Eagle Graphite intends to expand the size of the private placement announced on December 22, 2017 (the “Placement”). Responding to strong demand for the Placement, the Company now intends to close on gross proceeds of up to $1,600,000 through the issuance of (i) 6,666,666 flow-through units (the “FT Units”) at a price of $0.03 per FT Unit, and (ii) up to 56,000,000 units (the “Units”) at a price of $0.025 per Unit. Each FT Unit consists of one flow-through common share and one-half of one common share purchase warrant (each whole warrant a “Warrant”). Each Unit consists of one common share and one Warrant. Each Warrant entitles the holder to acquire one common share of the Company at an exercise price of $0.05 per share before expiring 60 months after closing date. All securities issued are subject to a four month hold following closing.

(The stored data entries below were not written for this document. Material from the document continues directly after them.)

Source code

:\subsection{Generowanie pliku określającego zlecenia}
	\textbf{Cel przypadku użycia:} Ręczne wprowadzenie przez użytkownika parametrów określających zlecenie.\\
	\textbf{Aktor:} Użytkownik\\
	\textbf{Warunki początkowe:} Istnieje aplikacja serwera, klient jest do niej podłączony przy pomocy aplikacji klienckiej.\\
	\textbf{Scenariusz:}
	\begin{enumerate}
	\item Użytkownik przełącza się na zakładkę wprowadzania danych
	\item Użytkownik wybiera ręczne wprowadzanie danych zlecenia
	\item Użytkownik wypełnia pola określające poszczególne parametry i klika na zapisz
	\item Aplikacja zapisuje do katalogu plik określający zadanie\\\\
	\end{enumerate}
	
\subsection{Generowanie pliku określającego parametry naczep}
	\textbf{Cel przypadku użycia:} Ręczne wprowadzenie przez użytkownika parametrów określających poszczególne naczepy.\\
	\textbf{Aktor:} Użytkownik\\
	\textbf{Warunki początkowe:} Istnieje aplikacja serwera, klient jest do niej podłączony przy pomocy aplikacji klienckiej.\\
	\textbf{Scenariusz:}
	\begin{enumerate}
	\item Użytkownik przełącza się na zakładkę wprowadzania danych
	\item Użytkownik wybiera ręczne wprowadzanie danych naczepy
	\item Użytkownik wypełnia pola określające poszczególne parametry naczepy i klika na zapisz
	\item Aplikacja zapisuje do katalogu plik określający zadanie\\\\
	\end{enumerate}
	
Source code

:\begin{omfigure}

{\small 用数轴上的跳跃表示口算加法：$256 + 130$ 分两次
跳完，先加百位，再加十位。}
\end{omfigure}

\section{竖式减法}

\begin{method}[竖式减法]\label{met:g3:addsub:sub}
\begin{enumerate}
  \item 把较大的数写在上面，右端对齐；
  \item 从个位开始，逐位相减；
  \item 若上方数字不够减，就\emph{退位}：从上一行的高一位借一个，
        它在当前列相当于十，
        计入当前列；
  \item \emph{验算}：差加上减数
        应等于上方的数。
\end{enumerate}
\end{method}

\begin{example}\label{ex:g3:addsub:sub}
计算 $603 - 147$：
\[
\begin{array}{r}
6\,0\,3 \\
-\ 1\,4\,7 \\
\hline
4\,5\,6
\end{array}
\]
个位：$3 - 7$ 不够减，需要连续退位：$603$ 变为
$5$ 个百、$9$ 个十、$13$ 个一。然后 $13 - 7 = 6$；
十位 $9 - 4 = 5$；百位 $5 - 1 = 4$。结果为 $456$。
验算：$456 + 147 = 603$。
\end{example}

To date the Company has closed on all of the FT Units, plus 24,640,000 Units, for aggregate gross proceeds of $816,000. The Company expects to close on any remaining Units within the next several days.
The Placement is being made subject to the grant of a discretionary waiver of the TSX Venture Exchange’s (“TSXV”) minimum $0.05 pricing requirement (the “Waiver”). With respect to the Waiver, the Company intends to conduct a share consolidation of its outstanding Common Shares on the basis of a minimum of one (1) post-consolidation Common Share for each nine (9) pre-consolidation Common Shares (the “Consolidation”). The Company will seek shareholder approval for the Consolidation at the earlier of the Company’s next annual general meeting and six months from the completion of the Placement, and will give effect to the Consolidation in as expeditious a manner as is possible after receiving requisite shareholder approval. The Company has obtained written confirmation from shareholders holding a majority of the outstanding shares (post-financing) that they will vote in favour of the Consolidation.
Net proceeds from the Placement will fund exploration work and general and administrative activities. Closing of the Placement is subject to TSXV approval.